Freund und Feind: Hautbakterien als Erreger von Kran-kenhausinfektionen

Vortrag im Rahmen der Reihe "Neue und alte Infektionskrankheiten"

Vortrag von PD Dr. med. Holger Rohde, Institut für Medizinische Mikrobiologie, Virologie und Hygiene, Universitätsklinikum Hamburg-Eppendorf (UKE), 28.04.2010

Zusammenfassung

Der Einsatz implantierbarer Fremdmaterialien ist heute integraler Bestandteil der modernen Medizin. Diese Fremdmaterialien werden genutzt, um temporär oder längerfristig Organfunktionen zu unterstützen oder sogar, wie zum Beispiel beim Einsatz künstlicher Gelenke, vollständig zu ersetzen. Die Implantation von Fremdmaterialien stellt ein signifikantes Risiko für die Entwicklung einer Infektion dar: alleine in Deutschland werden jährlich bis zu 100.000 Fälle einer Infektion nach Fremdmaterialanwendung beobachtet. Bei diesen so genannten Fremdmaterial-assoziierten Infektionen lässt sich in der überwiegenden Zahl von Fällen Staphylococcus epidermidis nachweisen. Dieser Erreger wird der Gruppe der Koagulase-negativen Staphylokokken zugerechnet und kann regulär auf der Haut praktischer aller Menschen gefunden werden ohne hierbei eine pathogene Bedeutung zu haben.
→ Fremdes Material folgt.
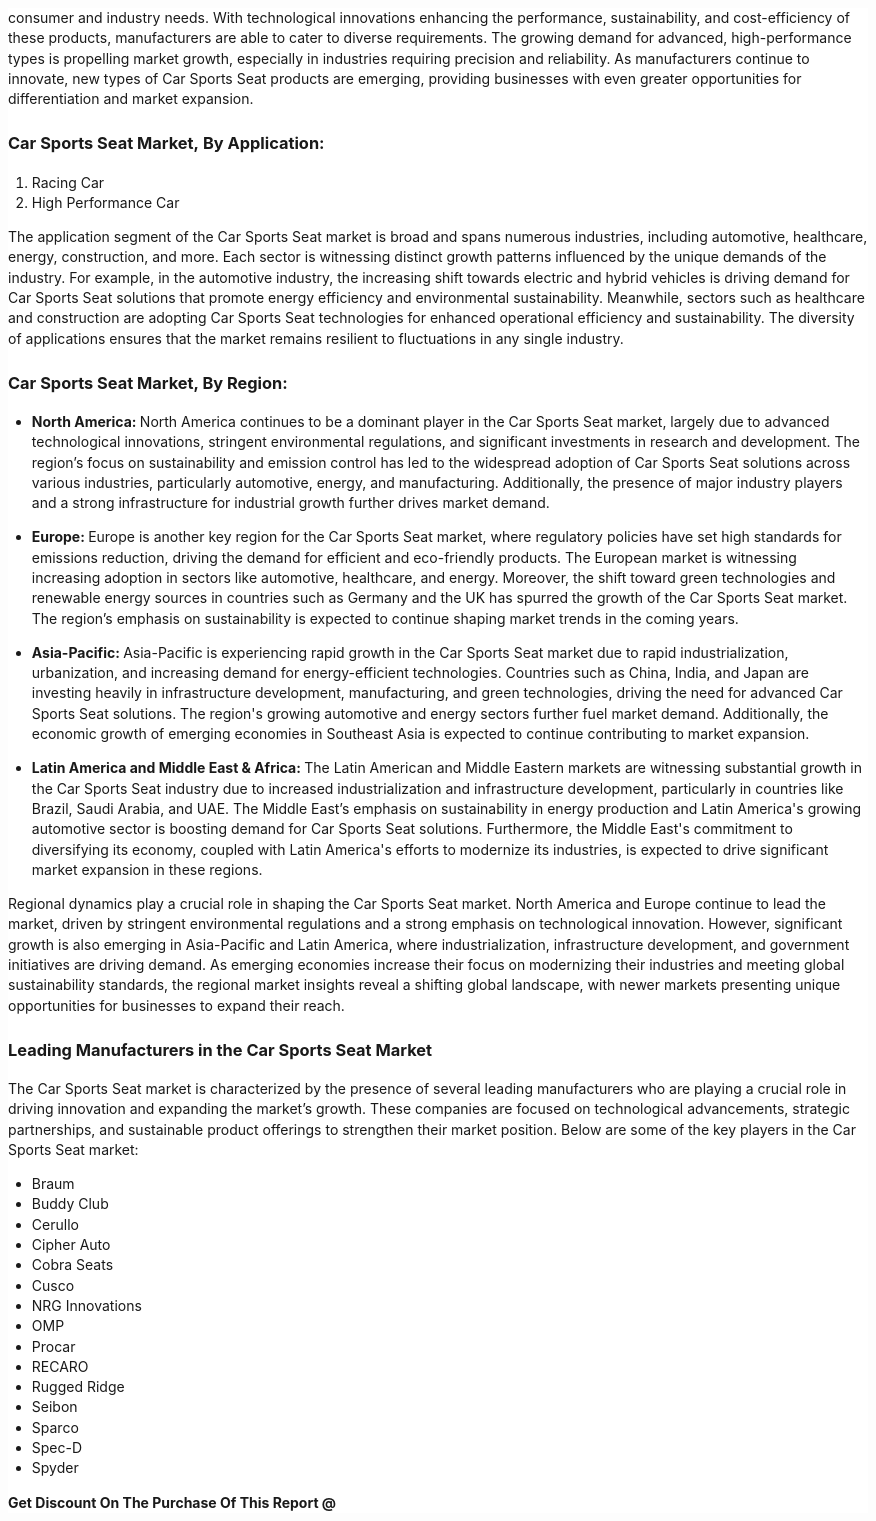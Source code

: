 consumer and industry needs. With technological innovations enhancing the performance, sustainability, and cost-efficiency of these products, manufacturers are able to cater to diverse requirements. The growing demand for advanced, high-performance types is propelling market growth, especially in industries requiring precision and reliability. As manufacturers continue to innovate, new types of Car Sports Seat  products are emerging, providing businesses with even greater opportunities for differentiation and market expansion.</p><h3>Car Sports Seat  Market,&nbsp;By Application:</h3><ol><li>Racing Car<li> High Performance Car</li></ol><p>The application segment of the Car Sports Seat  market is broad and spans numerous industries, including automotive, healthcare, energy, construction, and more. Each sector is witnessing distinct growth patterns influenced by the unique demands of the industry. For example, in the automotive industry, the increasing shift towards electric and hybrid vehicles is driving demand for Car Sports Seat  solutions that promote energy efficiency and environmental sustainability. Meanwhile, sectors such as healthcare and construction are adopting Car Sports Seat  technologies for enhanced operational efficiency and sustainability. The diversity of applications ensures that the market remains resilient to fluctuations in any single industry.</p><h3>Car Sports Seat  Market, By Region:</h3><ul><li><p><strong>North America:&nbsp;</strong>North America continues to be a dominant player in the Car Sports Seat  market, largely due to advanced technological innovations, stringent environmental regulations, and significant investments in research and development. The region&rsquo;s focus on sustainability and emission control has led to the widespread adoption of Car Sports Seat  solutions across various industries, particularly automotive, energy, and manufacturing. Additionally, the presence of major industry players and a strong infrastructure for industrial growth further drives market demand.</p></li><li><p><strong><strong>Europe:&nbsp;</strong></strong>Europe is another key region for the Car Sports Seat  market, where regulatory policies have set high standards for emissions reduction, driving the demand for efficient and eco-friendly products. The European market is witnessing increasing adoption in sectors like automotive, healthcare, and energy. Moreover, the shift toward green technologies and renewable energy sources in countries such as Germany and the UK has spurred the growth of the Car Sports Seat  market. The region&rsquo;s emphasis on sustainability is expected to continue shaping market trends in the coming years.</p></li><li><p><strong><strong>Asia-Pacific:&nbsp;</strong></strong>Asia-Pacific is experiencing rapid growth in the Car Sports Seat  market due to rapid industrialization, urbanization, and increasing demand for energy-efficient technologies. Countries such as China, India, and Japan are investing heavily in infrastructure development, manufacturing, and green technologies, driving the need for advanced Car Sports Seat  solutions. The region's growing automotive and energy sectors further fuel market demand. Additionally, the economic growth of emerging economies in Southeast Asia is expected to continue contributing to market expansion.</p></li><li><p><strong><strong>Latin America and Middle East &amp; Africa:&nbsp;</strong></strong>The Latin American and Middle Eastern markets are witnessing substantial growth in the Car Sports Seat  industry due to increased industrialization and infrastructure development, particularly in countries like Brazil, Saudi Arabia, and UAE. The Middle East&rsquo;s emphasis on sustainability in energy production and Latin America's growing automotive sector is boosting demand for Car Sports Seat  solutions. Furthermore, the Middle East's commitment to diversifying its economy, coupled with Latin America's efforts to modernize its industries, is expected to drive significant market expansion in these regions.</p></li></ul><p>Regional dynamics play a crucial role in shaping the Car Sports Seat  market. North America and Europe continue to lead the market, driven by stringent environmental regulations and a strong emphasis on technological innovation. However, significant growth is also emerging in Asia-Pacific and Latin America, where industrialization, infrastructure development, and government initiatives are driving demand. As emerging economies increase their focus on modernizing their industries and meeting global sustainability standards, the regional market insights reveal a shifting global landscape, with newer markets presenting unique opportunities for businesses to expand their reach.</p><h3><strong>Leading Manufacturers in the Car Sports Seat  Market</strong></h3><p>The Car Sports Seat  market is characterized by the presence of several leading manufacturers who are playing a crucial role in driving innovation and expanding the market&rsquo;s growth. These companies are focused on technological advancements, strategic partnerships, and sustainable product offerings to strengthen their market position. Below are some of the key players in the Car Sports Seat  market:</p></div><div class="article-main__content" data-test-id="publishing-text-block"><ul><li><span class="">Braum<li> Buddy Club<li> Cerullo<li> Cipher Auto<li> Cobra Seats<li> Cusco<li> NRG Innovations<li> OMP<li> Procar<li> RECARO<li> Rugged Ridge<li> Seibon<li> Sparco<li> Spec-D<li> Spyder</span></li></ul></div><div class="article-main__content" data-test-id="publishing-text-block"><p><span class="font-[700]"><strong>Get Discount On The Purchase Of This Report @</strong>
Demnach ist S. epidermidis im Kontext Implantatassoziierter Infektionen als ein klassischer opportunistischer Erreger zu bezeichnen. Sein selektives pathogenes Potential resultiert aus der Fähigkeit, die Oberfläche von künstlichen Materialien in Form fest haftender, mehrschichtiger Bakterienaggregate zu besiedeln. Diese Eigenschaft, die auch als Biofilmbildung bezeichnet wird, hat schwerwiegende Konsequenzen, denn sie schützt den Erreger vor dem Immunsystem des Menschen und macht ihn unempfindlich gegen Antibiotika. In der Folge imponieren S. epidermidis Infektionen als chronische, schwer behandelbare Erkrankungen, die in der Regel nur durch die Entfernung des Fremdmaterials geheilt werden können. Die Erforschung der genauen molekularen Zusammenhänge, die zur S. epidermidis Biofilmbildung führen, hat gezeigt, dass dieser Prozess von vielen unterschiedlichen Determinanten abhängt. Besonders bedeutsam sind bakterielle Oberflächenstrukturen wie Polysaccharide und Proteine, die die Wechselwirkung von S. epidermidis mit der Implantatoberfläche ermöglichen und durch die Ausbildung einer extrazellulären Matrix den Biofilm stabilisieren. Die differenzierten molekularen Erkenntnisse zur Entstehung von S. epidermidis Biofilmen haben bereits jetzt zur Formulierung und konkreten Untersuchung neuer Präventivmaßnahmen zur Vermeidung und therapeutischen Interventionen zur Behandlung implantatassoziierter Infektionen geführt. Die weitere Erforschung der molekularen Pathogenese von S. epidermidis Biofilminfektionen kann somit zukünftig zur Ent-wicklung neuartiger Behandlungsmethoden führen.


Abstract

Infections associated with indwelling medical devices are a major problem in modern medicine, affecting millions of patients worldwide each year. Coagulase-negative Staphylococci, especially Staphylococcus epidermidis, are the most characteristic causative organisms isolated in the context of device-related infections. The tight pathogenetic association between foreign-body implantation and staphylococcal infection is related to their capability to establish multilayered, highly structured biofilms on artificial surfaces. The ever-increasing spread of highly resistant Staphylococci as well as the inherent resistance of biofilm-organized bacteria against antibiotics and effector mechanisms of the host immune system regularly results in failure of conventional therapeutic protocols. In order to identify novel, innovative targets for improved diagnostic, therapeutic and prophylactic approaches the elucidation of the molecular pathogenesis of staphylococcal foreign-body related infections has gained superior interest over the last two decades. This review summarizes the current knowledge of staphylococcal biofilm infections and emphasizes the implications of the progress made for clinical management.